Об этой слабости Рыжей давно было известно, и ею часто пользовались, чтобы подразнить девушку.
— Если грудной ребенок испачкал пеленки, вы ведь не назовете его грязнулей? — гордо задрав нос, взволнованно возражала Грациелла. — Не назовете! Потому что он сам не понимает, что случилось. Вот так же и она. -
Соседи потешались над тем, как горячо девушка защищает честь гладильщицы, но сравнение с новорожденным всем нравилось. Ребята Йоле даже использовали его для одной шутливой забавы.

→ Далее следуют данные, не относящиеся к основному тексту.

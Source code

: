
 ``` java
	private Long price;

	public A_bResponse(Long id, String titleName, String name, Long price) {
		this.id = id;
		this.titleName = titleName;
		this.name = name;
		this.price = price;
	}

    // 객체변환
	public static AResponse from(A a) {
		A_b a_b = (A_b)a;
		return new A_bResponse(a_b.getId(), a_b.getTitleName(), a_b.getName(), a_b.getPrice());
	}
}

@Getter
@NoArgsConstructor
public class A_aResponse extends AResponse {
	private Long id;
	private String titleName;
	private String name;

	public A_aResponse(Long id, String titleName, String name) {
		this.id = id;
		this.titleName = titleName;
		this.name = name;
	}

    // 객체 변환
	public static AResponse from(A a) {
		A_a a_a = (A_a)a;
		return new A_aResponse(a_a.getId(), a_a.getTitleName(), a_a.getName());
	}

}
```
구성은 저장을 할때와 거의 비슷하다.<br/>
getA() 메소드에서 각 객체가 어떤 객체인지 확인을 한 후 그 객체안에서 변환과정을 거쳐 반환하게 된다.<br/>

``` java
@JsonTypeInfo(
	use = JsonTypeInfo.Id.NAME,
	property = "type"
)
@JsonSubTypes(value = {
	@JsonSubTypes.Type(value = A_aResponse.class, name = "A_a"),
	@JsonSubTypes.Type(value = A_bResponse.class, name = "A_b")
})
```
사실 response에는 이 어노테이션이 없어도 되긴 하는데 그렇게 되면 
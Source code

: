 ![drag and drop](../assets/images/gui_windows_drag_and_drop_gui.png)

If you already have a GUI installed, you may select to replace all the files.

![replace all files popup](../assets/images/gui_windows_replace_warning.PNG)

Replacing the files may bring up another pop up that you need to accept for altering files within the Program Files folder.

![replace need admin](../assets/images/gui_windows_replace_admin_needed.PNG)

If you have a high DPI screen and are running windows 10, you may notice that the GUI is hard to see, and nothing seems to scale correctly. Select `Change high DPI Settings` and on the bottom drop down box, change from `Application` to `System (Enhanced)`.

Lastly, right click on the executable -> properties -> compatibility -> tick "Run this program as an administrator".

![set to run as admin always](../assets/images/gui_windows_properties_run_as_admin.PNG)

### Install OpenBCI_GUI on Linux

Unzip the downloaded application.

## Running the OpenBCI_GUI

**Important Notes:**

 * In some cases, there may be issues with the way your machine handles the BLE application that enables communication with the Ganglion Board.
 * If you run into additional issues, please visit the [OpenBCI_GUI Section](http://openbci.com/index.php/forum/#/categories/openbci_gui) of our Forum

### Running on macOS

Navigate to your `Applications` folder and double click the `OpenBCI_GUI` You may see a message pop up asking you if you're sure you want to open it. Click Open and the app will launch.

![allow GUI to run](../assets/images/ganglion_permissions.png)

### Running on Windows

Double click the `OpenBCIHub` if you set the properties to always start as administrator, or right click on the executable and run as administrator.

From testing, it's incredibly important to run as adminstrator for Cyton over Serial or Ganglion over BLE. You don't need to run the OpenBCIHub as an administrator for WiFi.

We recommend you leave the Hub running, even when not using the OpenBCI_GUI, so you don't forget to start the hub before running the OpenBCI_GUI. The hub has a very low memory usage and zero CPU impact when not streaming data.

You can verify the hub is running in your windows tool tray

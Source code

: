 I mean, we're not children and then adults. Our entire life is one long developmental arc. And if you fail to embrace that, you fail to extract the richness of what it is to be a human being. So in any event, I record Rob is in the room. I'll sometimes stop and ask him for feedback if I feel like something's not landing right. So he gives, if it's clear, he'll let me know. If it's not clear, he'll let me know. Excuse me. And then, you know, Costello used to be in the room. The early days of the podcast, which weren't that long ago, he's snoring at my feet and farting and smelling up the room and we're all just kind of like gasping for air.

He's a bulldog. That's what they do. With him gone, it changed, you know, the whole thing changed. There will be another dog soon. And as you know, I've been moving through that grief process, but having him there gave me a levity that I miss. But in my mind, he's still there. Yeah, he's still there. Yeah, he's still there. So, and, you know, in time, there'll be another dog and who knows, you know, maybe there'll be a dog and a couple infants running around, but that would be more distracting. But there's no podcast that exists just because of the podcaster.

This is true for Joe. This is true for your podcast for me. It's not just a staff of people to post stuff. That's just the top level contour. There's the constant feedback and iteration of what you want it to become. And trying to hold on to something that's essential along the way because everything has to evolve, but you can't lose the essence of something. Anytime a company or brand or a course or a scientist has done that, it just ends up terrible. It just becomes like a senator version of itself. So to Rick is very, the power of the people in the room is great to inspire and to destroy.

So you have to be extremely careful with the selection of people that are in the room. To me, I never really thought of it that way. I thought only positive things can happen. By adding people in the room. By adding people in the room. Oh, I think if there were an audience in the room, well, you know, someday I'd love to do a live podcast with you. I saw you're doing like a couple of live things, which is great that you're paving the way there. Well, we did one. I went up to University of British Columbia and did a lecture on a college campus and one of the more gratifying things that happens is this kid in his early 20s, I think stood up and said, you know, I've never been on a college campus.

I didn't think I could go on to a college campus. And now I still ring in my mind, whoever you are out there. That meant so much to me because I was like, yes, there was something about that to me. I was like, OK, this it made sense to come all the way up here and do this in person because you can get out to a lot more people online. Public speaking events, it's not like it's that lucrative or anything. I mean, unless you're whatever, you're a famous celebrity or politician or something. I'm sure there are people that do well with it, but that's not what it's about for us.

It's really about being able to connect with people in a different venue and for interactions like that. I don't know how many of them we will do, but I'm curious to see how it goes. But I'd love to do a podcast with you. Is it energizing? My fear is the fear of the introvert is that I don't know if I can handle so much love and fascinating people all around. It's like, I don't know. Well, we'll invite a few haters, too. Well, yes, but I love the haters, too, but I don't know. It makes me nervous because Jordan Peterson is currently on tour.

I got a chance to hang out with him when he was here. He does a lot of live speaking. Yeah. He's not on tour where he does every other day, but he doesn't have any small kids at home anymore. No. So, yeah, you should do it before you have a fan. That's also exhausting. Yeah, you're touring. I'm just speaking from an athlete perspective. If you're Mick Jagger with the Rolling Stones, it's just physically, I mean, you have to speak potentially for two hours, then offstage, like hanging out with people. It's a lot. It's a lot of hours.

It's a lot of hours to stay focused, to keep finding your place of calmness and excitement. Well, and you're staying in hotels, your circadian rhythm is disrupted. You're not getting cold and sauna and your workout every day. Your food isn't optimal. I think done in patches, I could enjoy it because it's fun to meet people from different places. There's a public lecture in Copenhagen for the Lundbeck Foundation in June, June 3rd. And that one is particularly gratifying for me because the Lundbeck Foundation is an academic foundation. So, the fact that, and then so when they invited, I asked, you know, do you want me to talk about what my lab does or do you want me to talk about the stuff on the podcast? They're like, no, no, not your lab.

Когда после периода затворничества и молчания Зораида начинала петь и готовиться к вечернему выходу со двора, они принимались визжать из своего окна, подражая крику младенца:
— Уа, уа, уа…
Анжилен, который сидел во дворе, покуривая свою трубочку и мрачно наблюдая за лихорадочными сборами гладильщицы, поднимал голову и, притворяясь, что не понимает, откуда идут эти звуки, громко спрашивал:
— Что это такое? Что за трели?
— Кто его знает? — отвечал кто-нибудь. — Должно быть, ребенок, с которым что-то случилось…
Рыжая молчала, кусая губы. В ней поднималось глухое раздражение против Зораиды, которая никогда не умела ничего скрыть от соседей.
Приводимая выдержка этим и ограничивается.